Mary Jane "M.J." Tumbridge (born 12 July 1964) is a Bermudian equestrian. She competed at the 1992 Summer Olympics and the 2000 Summer Olympics. She was the first sportsperson from Bermuda to win a gold medal at the Pan Am Games, and is considered to be the best equestrian from the country.

Biography
Tumbridge was born in 1964 in Bermuda and began horse riding at the age of seven. At the age of eighteen, Tumbridge moved to the United States to compete in competitions, before moving to England in 1992. At the 1991 Pan American Games, Tumbridge won a silver medal, and six years later, at the 1999 Pan American Games, she won gold. Also in 1999, she was named as Bermuda's Female Athlete of the Year.

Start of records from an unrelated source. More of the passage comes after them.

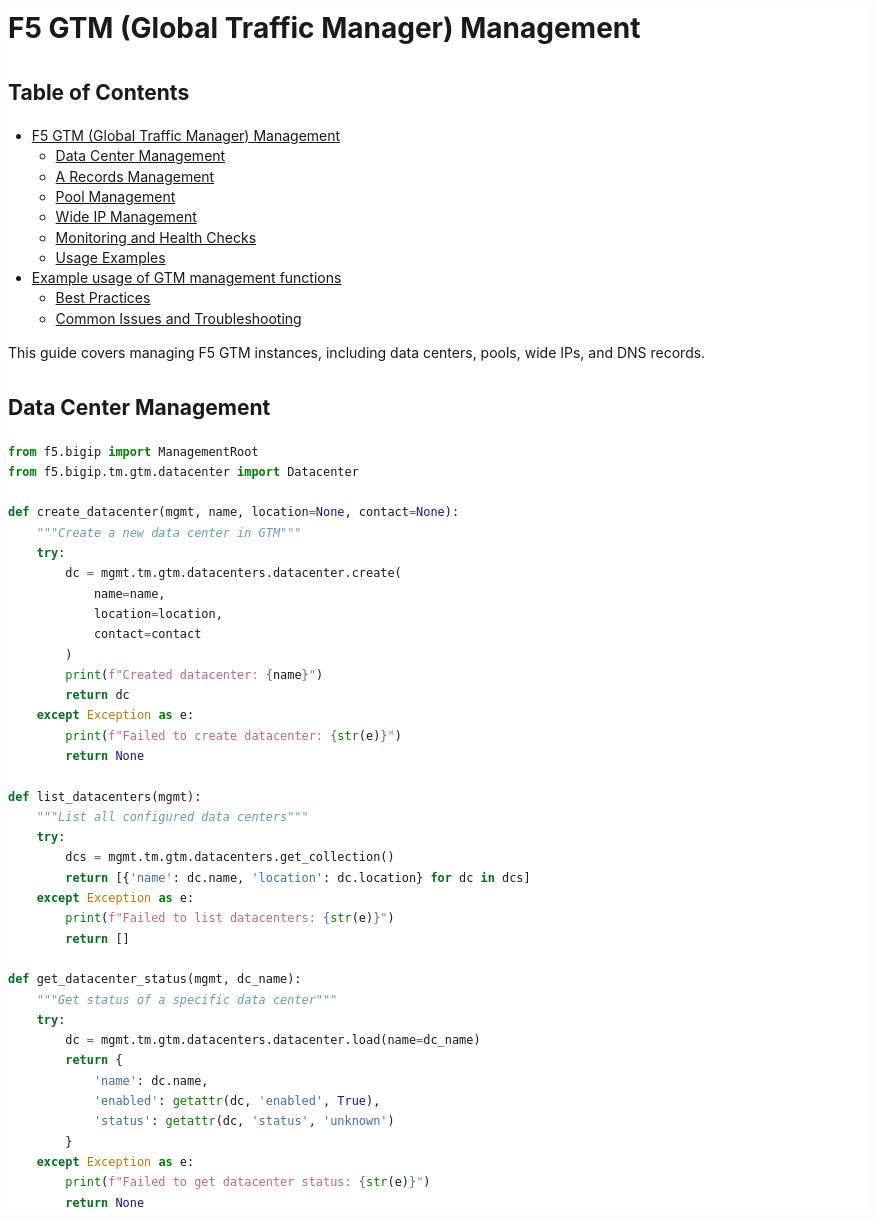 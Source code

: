 # F5 GTM (Global Traffic Manager) Management

## Table of Contents
- [F5 GTM (Global Traffic Manager) Management](#f5-gtm-global-traffic-manager-management)
  - [Data Center Management](#data-center-management)
  - [A Records Management](#a-records-management)
  - [Pool Management](#pool-management)
  - [Wide IP Management](#wide-ip-management)
  - [Monitoring and Health Checks](#monitoring-and-health-checks)
  - [Usage Examples](#usage-examples)
- [Example usage of GTM management functions](#example-usage-of-gtm-management-functions)
  - [Best Practices](#best-practices)
  - [Common Issues and Troubleshooting](#common-issues-and-troubleshooting)



This guide covers managing F5 GTM instances, including data centers, pools, wide IPs, and DNS records.

## Data Center Management

```python
from f5.bigip import ManagementRoot
from f5.bigip.tm.gtm.datacenter import Datacenter

def create_datacenter(mgmt, name, location=None, contact=None):
    """Create a new data center in GTM"""
    try:
        dc = mgmt.tm.gtm.datacenters.datacenter.create(
            name=name,
            location=location,
            contact=contact
        )
        print(f"Created datacenter: {name}")
        return dc
    except Exception as e:
        print(f"Failed to create datacenter: {str(e)}")
        return None

def list_datacenters(mgmt):
    """List all configured data centers"""
    try:
        dcs = mgmt.tm.gtm.datacenters.get_collection()
        return [{'name': dc.name, 'location': dc.location} for dc in dcs]
    except Exception as e:
        print(f"Failed to list datacenters: {str(e)}")
        return []

def get_datacenter_status(mgmt, dc_name):
    """Get status of a specific data center"""
    try:
        dc = mgmt.tm.gtm.datacenters.datacenter.load(name=dc_name)
        return {
            'name': dc.name,
            'enabled': getattr(dc, 'enabled', True),
            'status': getattr(dc, 'status', 'unknown')
        }
    except Exception as e:
        print(f"Failed to get datacenter status: {str(e)}")
        return None
```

At the Olympic Games, Tumbridge competed in the individual eventing at the 1992 Summer Olympics, and the same discipline at the 2000 Summer Olympics. She was also the flag bearers for Bermuda at the 2000 Olympics.

At the 2000 Summer Olympics, Tumbridge rode the horse "Bermuda's Gold", the same horse she had won her gold medal at the Pan American Games a year earlier. However, during the Olympics, the horse broke her left hind leg, and was euthanised. This was the first time since the 1968 Summer Olympics that a horse had to be put down at the Olympics.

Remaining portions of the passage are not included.